Langit Yogyakarta Sabtu sore tampak indah kemerahan. Di atas balkon rumah, Erza Faisal terlihat begitu sibuk dengan laptop ultrportabelnya. Pekerjaannya sebagai editor membuatnya hampir seharian bersama benda elektronik tersebut meski berada dalam akhir pekan. Ia sesekali menyesap kopi panas, lalu sedikit-sedikit ikut menyanyikan lagu-lagu almarhum Didi Kempot yang diputarnya. Ketika sampai pada lagu berjudul Banyu Langit, ia menghela nafas panjang, mengingat kebersamaan bersama mendiang istrinya yang telah meninggal setahun silam.

Andaikan kamu masih di sini, Sarah. Pasti Arumi tidak menjadi anak yang emosional seperti sekarang, Erza membatin dan menutupi mukanya dengan kedua telapak tangan. Ia seakan malu dengan dirinya sendiri yang tak mampu mendidik Arumi dengan baik.
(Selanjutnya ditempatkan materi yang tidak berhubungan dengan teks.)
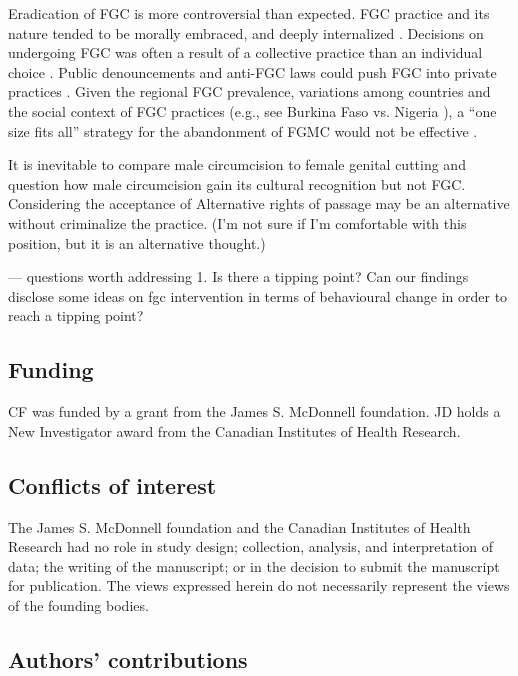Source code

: \documentclass[12pt,]{article}
\begin{document}
Eradication of FGC is more controversial than expected.  FGC practice and its nature tended to be morally embraced, and deeply internalized \cite{SchuLien13}.  Decisions on undergoing FGC was often a result of a collective practice than an individual choice \cite{Dell04, Hayf06, FreyJoh07, KandMwek09, Mack96, Mack06, ShelHern06, ShelWand11, YirgKass12}. Public denouncements and anti-FGC laws could push FGC into private practices \cite{GaluKama15, VanCoen17}.  Given the regional FGC prevalence, variations among countries and the social context of FGC practices (e.g., see Burkina Faso \cite{KarmKand11} vs. Nigeria \cite{KandNwak09}), a “one size fits all” strategy for the abandonment of FGMC would not be effective \cite{JohaDiop13, YodeWang13}.

It is inevitable to compare male circumcision to female genital cutting and question how male circumcision gain its cultural recognition but not FGC.  Considering the acceptance of Alternative rights of passage \cite{GaluKama15} may be an alternative without criminalize the practice. (I'm not sure if I'm comfortable with this position, but it is an alternative thought.)

--- questions worth addressing
1. Is there a tipping point?  Can our findings disclose some ideas on fgc intervention in terms of behavioural change in order to reach a tipping point?
\subsection{Funding}\label{Funding}

CF was funded by a grant from the James S. McDonnell foundation. JD holds a New Investigator award from the Canadian Institutes of Health Research.

\subsection{Conflicts of interest}\label{Conflicts-of-Interest}

The James S. McDonnell foundation and the Canadian Institutes of Health Research had no role in study design; collection, analysis, and interpretation of data; the writing of the manuscript; or in the decision to submit the manuscript for publication.  The views expressed herein do not necessarily represent the views of the founding bodies.

\subsection{Authors' contributions}\label{Authors'-contributions}
\end{document}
Sering kali ia merasa bingung harus bersikap bagaimana terhadap putrinya tersebut. Memang semenjak istrinya wafat setahun silam, sikap Arumi telah banyak berubah. Arumi yang dulunya lembut dan penurut, kini sering marah-marah dan membantah ucapannya. Hingga terkadang Erza berpikir bahwa perubahan sikap yang terjadi pada Arumi adalah karena hilangnya sosok seorang ibu yang mampu mengarahkannya. 

Drrrtttt…

Drrrtttt…

Erza sedikit terperanjat oleh getaran ponsel yang entah sejak kapan ia memegangnya. Terdapat satu pesan Whatsapp dari kontak telepon bernama Kirana.

-bersambung-

------
kira-kira siapakah Kirana?

Besok part 3 ditulis oleh Kak penawarnaungu.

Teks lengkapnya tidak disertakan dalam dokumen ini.